While each of the flipbook presentations of the The Starlines of Almagest addresses stellar alignments, in one way or another, several chapters address the puzzle of defining and finding the dim stars of a constellation.

Orion is a large constellation, some 38 stars – the obvious shoulders, knees and belt, along with a blade or two, and a head, and a club, and nine stars forming a skin or shield held up against the onrushing figure of the bull.

The nine stars of the skin are all magnitude 3 (toward the south) or 4 (in the north). This is not a figure you can just point at and say, ‘that one, then that one, then. . .’

In Chapter 11 [LINK], we demonstrate how the stars of the shield or Orion can be defined by alignments with other, more easily defined stars. The face of the Bull and the body of Orion are among the most striking asterisms in the northern sky; here, they serve as celestial anchor-points, defining the modest stars of the shield by way of stellar alignments.

This is a good introduction to how early astronomers mapped the sky with star alignments.

Several other chapters show how brighter stars (‘that one there’ stars) were used to define the magnitude 4, 5 and 6 stars found in Ptolemy’s Catalogue.

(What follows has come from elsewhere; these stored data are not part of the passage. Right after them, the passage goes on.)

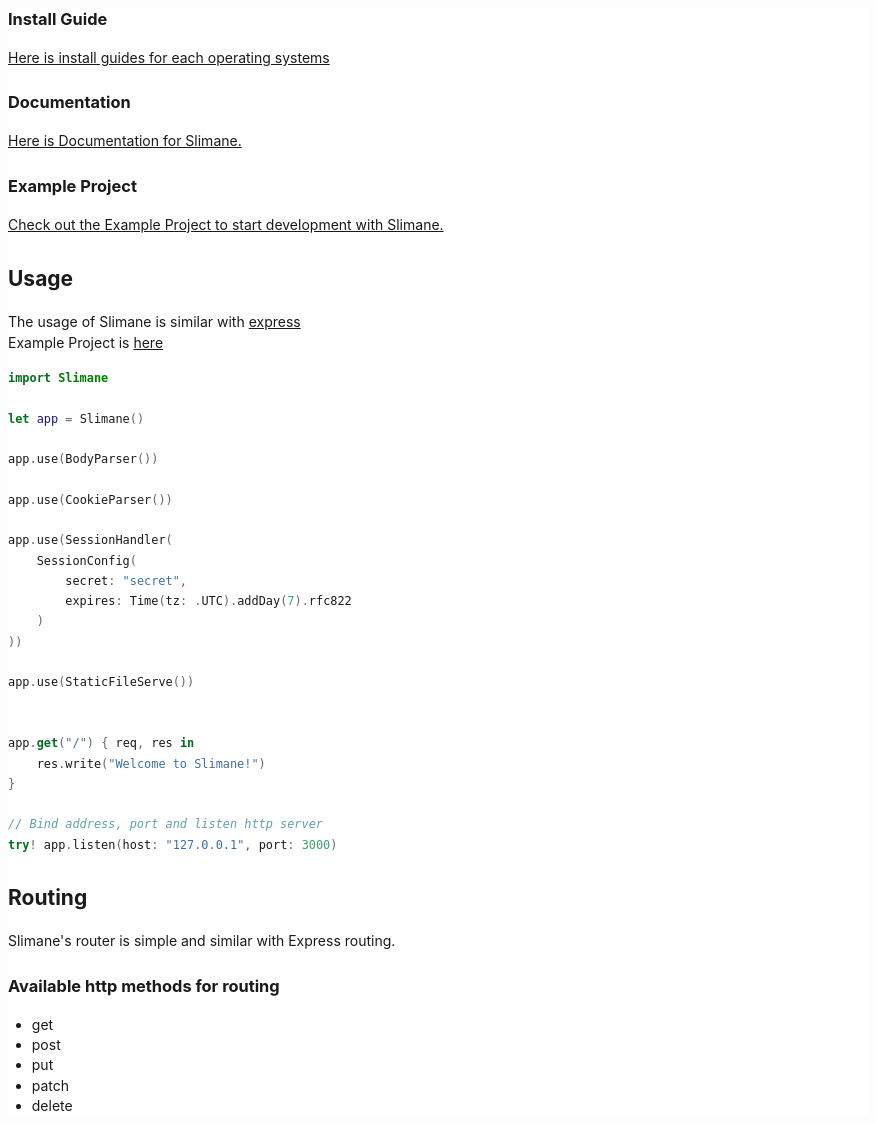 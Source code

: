 
### Install Guide
[Here is install guides for each operating systems](https://github.com/noppoMan/Slimane/wiki/Install-Guide)

### Documentation
[Here is Documentation for Slimane.](https://github.com/noppoMan/Slimane/wiki)

### Example Project
[Check out the Example Project to start development with Slimane.](https://github.com/noppoMan/Slimane/wiki#example-project)

## Usage
The usage of Slimane is similar with [express](https://github.com/expressjs/express)  
Example Project is [here](https://github.com/noppoMan/slimane-example)

```swift
import Slimane

let app = Slimane()

app.use(BodyParser())

app.use(CookieParser())

app.use(SessionHandler(
    SessionConfig(
        secret: "secret",
        expires: Time(tz: .UTC).addDay(7).rfc822
    )
))

app.use(StaticFileServe())


app.get("/") { req, res in
    res.write("Welcome to Slimane!")
}

// Bind address, port and listen http server
try! app.listen(host: "127.0.0.1", port: 3000)
```

## Routing

Slimane's router is simple and similar with Express routing.

### Available http methods for routing
* get
* post
* put
* patch
* delete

Chapters 6 [LINK] and 21 [LINK] explore the stars of the Scorpion’s tail, one of the most easily found asterisms of the sky. We see how a set of bright, well-defined stars can be used to define the less-bright stars of a wide swath of the summer sky.

In contrast, chapters 8 [LINK] and 24 [LINK] pose the inverse question. Given an ill-defined figure such as ‘the water flowing from the jug of Aquarius’, what brighter lights can we use to identify and define this splattering of unspectacular stars?

Another chapter [LINK to chap 2] shows the use of star alignments to set boundaries on a nebular figure between the Lion and the Bear: Coma Berenices, the Hair. We also uncover a couple of hidden stars, which Ptolemy observes but leaves unaccounted. In a separate essay [LINK to 1022], we set forth our own accounting.

Not all star alignments are linear. Chapter 7, for example [LINK], considers a circular geometry in Sagittarius. Not many would notice such a thing; but once noticed. . .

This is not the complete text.